Communication-Constrained STL Task Decomposition through Convex Optimization
Gregorio Marchesini, Siyuan Liu, Lars Lindemann, Dimos V. Dimarogonas
TL;DR
This work tackles the challenge of satisfying high-level STL tasks in multi-agent systems under restricted communication by decomposing global tasks into 1-hop sub-tasks aligned with the communication graph. The core method uses axis-aligned hyper-rectangles to parameterize sub-predicates and a constrained convex optimization to maximize the sub-tasks' robustness volume while ensuring entailment of the original task via Minkowski-sum based inclusions. It also formalizes potential conflicting conjunctions and provides convex constraints to avoid them, guaranteeing a conflict-free decomposed specification that preserves global task satisfaction.

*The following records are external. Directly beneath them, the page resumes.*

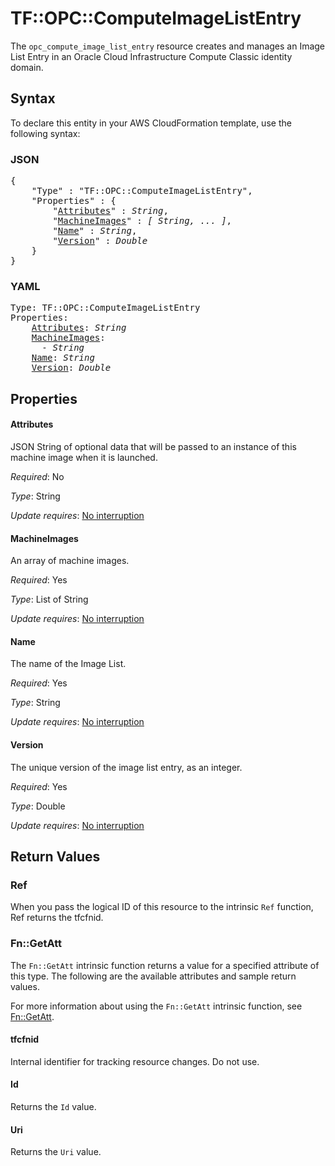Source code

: # TF::OPC::ComputeImageListEntry

The ``opc_compute_image_list_entry`` resource creates and manages an Image List Entry in an Oracle Cloud Infrastructure Compute Classic identity domain.

## Syntax

To declare this entity in your AWS CloudFormation template, use the following syntax:

### JSON

<pre>
{
    "Type" : "TF::OPC::ComputeImageListEntry",
    "Properties" : {
        "<a href="#attributes" title="Attributes">Attributes</a>" : <i>String</i>,
        "<a href="#machineimages" title="MachineImages">MachineImages</a>" : <i>[ String, ... ]</i>,
        "<a href="#name" title="Name">Name</a>" : <i>String</i>,
        "<a href="#version" title="Version">Version</a>" : <i>Double</i>
    }
}
</pre>

### YAML

<pre>
Type: TF::OPC::ComputeImageListEntry
Properties:
    <a href="#attributes" title="Attributes">Attributes</a>: <i>String</i>
    <a href="#machineimages" title="MachineImages">MachineImages</a>: <i>
      - String</i>
    <a href="#name" title="Name">Name</a>: <i>String</i>
    <a href="#version" title="Version">Version</a>: <i>Double</i>
</pre>

## Properties

#### Attributes

JSON String of optional data that will be passed to an instance of this machine image when it is launched.

_Required_: No

_Type_: String

_Update requires_: [No interruption](https://docs.aws.amazon.com/AWSCloudFormation/latest/UserGuide/using-cfn-updating-stacks-update-behaviors.html#update-no-interrupt)

#### MachineImages

An array of machine images.

_Required_: Yes

_Type_: List of String

_Update requires_: [No interruption](https://docs.aws.amazon.com/AWSCloudFormation/latest/UserGuide/using-cfn-updating-stacks-update-behaviors.html#update-no-interrupt)

#### Name

The name of the Image List.

_Required_: Yes

_Type_: String

_Update requires_: [No interruption](https://docs.aws.amazon.com/AWSCloudFormation/latest/UserGuide/using-cfn-updating-stacks-update-behaviors.html#update-no-interrupt)

#### Version

The unique version of the image list entry, as an integer.

_Required_: Yes

_Type_: Double

_Update requires_: [No interruption](https://docs.aws.amazon.com/AWSCloudFormation/latest/UserGuide/using-cfn-updating-stacks-update-behaviors.html#update-no-interrupt)

## Return Values

### Ref

When you pass the logical ID of this resource to the intrinsic `Ref` function, Ref returns the tfcfnid.

### Fn::GetAtt

The `Fn::GetAtt` intrinsic function returns a value for a specified attribute of this type. The following are the available attributes and sample return values.

For more information about using the `Fn::GetAtt` intrinsic function, see [Fn::GetAtt](https://docs.aws.amazon.com/AWSCloudFormation/latest/UserGuide/intrinsic-function-reference-getatt.html).

#### tfcfnid

Internal identifier for tracking resource changes. Do not use.

#### Id

Returns the <code>Id</code> value.

#### Uri

Returns the <code>Uri</code> value.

Simulations demonstrate rapid optimization and feasible decentralized control, highlighting practical applicability for scalable, communication-aware MAS planning and control.
Abstract
In this work, we propose a method to decompose signal temporal logic (STL) tasks for multi-agent systems subject to constraints imposed by the communication graph. Specifically, we propose to decompose tasks defined over multiple agents which require multi-hop communication, by a set of sub-tasks defined over the states of agents with 1-hop distance over the communication graph. To this end, we parameterize the predicates of the tasks to be decomposed as suitable hyper-rectangles. Then, we show that by solving a constrained convex optimization, optimal parameters maximising the volume of the predicate's super-level sets can be computed for the decomposed tasks. In addition, we provide a formal definition of conflicting conjunctions of tasks for the considered STL fragment and a formal procedure to exclude such conjunctions from the solution set of possible decompositions. The proposed approach is demonstrated through simulations.